● **Activity**: An exact copy of the data is required; the images should not appear in it.

● **Records shown**:

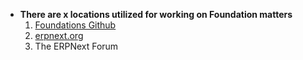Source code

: 

- **There are x locations utilized for working on Foundation matters**
   1. [Foundations Github](https://github.com/Foundation-test/)
   2. [erpnext.org](https://erpnext.org)
   3. The ERPNext Forum
   
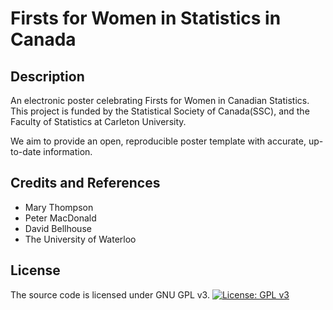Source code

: # Firsts for Women in Statistics in Canada 

## Description
An electronic poster celebrating Firsts for Women in Canadian Statistics.
This project is funded by the Statistical Society of Canada(SSC), and the Faculty of Statistics at Carleton University.

We aim to provide an open, reproducible poster template with accurate, up-to-date information.

## Credits and References
- Mary Thompson
- Peter MacDonald
- David Bellhouse
- The University of Waterloo

## License
The source code is licensed under GNU GPL v3.
[![License: GPL v3](https://img.shields.io/badge/License-GPLv3-blue.svg)](https://www.gnu.org/licenses/gpl-3.0)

● **Exercise answer**:
Source code

: 

- **There are x locations utilized for working on Foundation matters**
   1. [Foundations Github](https://github.com/Foundation-test/)
   2. [erpnext.org](https://erpnext.org)
   3. The ERPNext Forum
   
Source code

: # Firsts for Women in Statistics in Canada 

## Description
An electronic poster celebrating Firsts for Women in Canadian Statistics.
This project is funded by the Statistical Society of Canada(SSC), and the Faculty of Statistics at Carleton University.

We aim to provide an open, reproducible poster template with accurate, up-to-date information.

## Credits and References
- Mary Thompson
- Peter MacDonald
- David Bellhouse
- The University of Waterloo

## License
The source code is licensed under GNU GPL v3.
[![License: GPL v3](https://img.shields.io/badge/License-GPLv3-blue.svg)](https://www.gnu.org/licenses/gpl-3.0)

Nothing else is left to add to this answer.